The problem
Give again exactly, and only, the lines between the line holding "该算法虽然简单粗暴，但是存在" and the end of the listing, both boundary lines included.

Recorded data
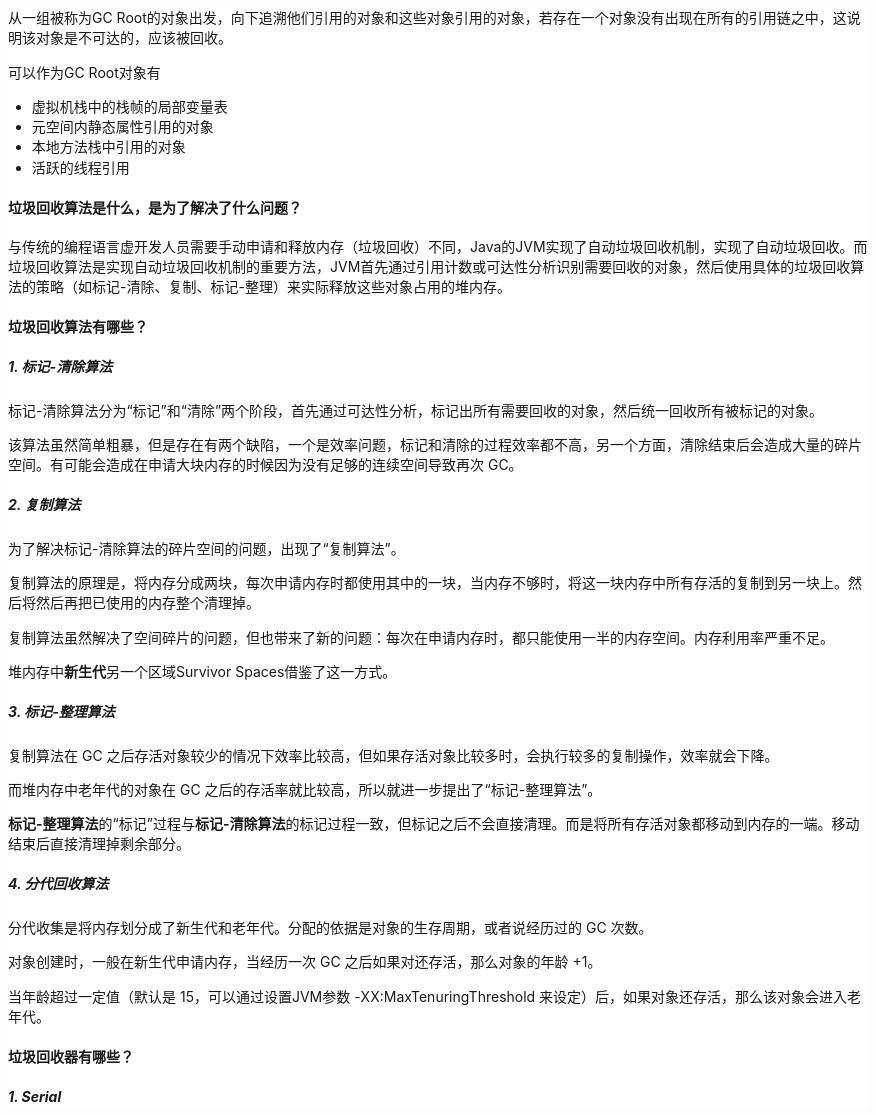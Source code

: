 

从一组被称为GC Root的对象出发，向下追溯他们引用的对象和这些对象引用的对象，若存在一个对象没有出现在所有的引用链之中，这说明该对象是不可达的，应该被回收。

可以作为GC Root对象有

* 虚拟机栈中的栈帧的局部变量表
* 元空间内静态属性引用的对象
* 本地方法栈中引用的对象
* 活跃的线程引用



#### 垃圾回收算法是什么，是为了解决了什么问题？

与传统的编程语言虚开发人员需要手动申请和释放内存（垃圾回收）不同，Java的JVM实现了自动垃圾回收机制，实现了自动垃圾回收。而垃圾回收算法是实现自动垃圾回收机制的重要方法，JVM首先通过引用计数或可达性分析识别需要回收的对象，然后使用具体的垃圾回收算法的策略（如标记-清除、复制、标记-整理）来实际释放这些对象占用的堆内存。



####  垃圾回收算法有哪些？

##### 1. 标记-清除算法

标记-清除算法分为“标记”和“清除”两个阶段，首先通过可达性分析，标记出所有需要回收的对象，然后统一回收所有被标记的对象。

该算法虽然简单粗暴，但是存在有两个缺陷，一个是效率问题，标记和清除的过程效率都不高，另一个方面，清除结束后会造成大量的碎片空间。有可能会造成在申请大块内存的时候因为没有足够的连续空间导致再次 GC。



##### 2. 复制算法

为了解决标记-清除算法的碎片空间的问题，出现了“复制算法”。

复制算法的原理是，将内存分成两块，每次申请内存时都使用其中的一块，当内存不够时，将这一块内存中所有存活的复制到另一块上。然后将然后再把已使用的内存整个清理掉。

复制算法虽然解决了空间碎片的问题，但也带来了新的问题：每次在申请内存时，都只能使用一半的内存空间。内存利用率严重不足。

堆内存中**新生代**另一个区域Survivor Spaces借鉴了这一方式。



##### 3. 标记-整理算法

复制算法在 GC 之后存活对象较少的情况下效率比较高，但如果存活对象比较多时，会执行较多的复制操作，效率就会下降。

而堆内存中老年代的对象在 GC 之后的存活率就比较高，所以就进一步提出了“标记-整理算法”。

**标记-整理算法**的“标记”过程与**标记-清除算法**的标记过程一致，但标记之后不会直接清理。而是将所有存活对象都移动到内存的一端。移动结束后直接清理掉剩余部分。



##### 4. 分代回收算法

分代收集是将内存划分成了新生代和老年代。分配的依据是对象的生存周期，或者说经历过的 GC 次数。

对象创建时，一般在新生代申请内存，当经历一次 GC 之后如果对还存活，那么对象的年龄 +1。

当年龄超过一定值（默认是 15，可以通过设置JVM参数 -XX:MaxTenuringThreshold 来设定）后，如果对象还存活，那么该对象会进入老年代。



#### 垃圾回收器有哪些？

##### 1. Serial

Reply to the exercise
该算法虽然简单粗暴，但是存在有两个缺陷，一个是效率问题，标记和清除的过程效率都不高，另一个方面，清除结束后会造成大量的碎片空间。有可能会造成在申请大块内存的时候因为没有足够的连续空间导致再次 GC。



##### 2. 复制算法

为了解决标记-清除算法的碎片空间的问题，出现了“复制算法”。

复制算法的原理是，将内存分成两块，每次申请内存时都使用其中的一块，当内存不够时，将这一块内存中所有存活的复制到另一块上。然后将然后再把已使用的内存整个清理掉。

复制算法虽然解决了空间碎片的问题，但也带来了新的问题：每次在申请内存时，都只能使用一半的内存空间。内存利用率严重不足。

堆内存中**新生代**另一个区域Survivor Spaces借鉴了这一方式。



##### 3. 标记-整理算法

复制算法在 GC 之后存活对象较少的情况下效率比较高，但如果存活对象比较多时，会执行较多的复制操作，效率就会下降。

而堆内存中老年代的对象在 GC 之后的存活率就比较高，所以就进一步提出了“标记-整理算法”。

**标记-整理算法**的“标记”过程与**标记-清除算法**的标记过程一致，但标记之后不会直接清理。而是将所有存活对象都移动到内存的一端。移动结束后直接清理掉剩余部分。



##### 4. 分代回收算法

分代收集是将内存划分成了新生代和老年代。分配的依据是对象的生存周期，或者说经历过的 GC 次数。

对象创建时，一般在新生代申请内存，当经历一次 GC 之后如果对还存活，那么对象的年龄 +1。

当年龄超过一定值（默认是 15，可以通过设置JVM参数 -XX:MaxTenuringThreshold 来设定）后，如果对象还存活，那么该对象会进入老年代。



#### 垃圾回收器有哪些？

##### 1. Serial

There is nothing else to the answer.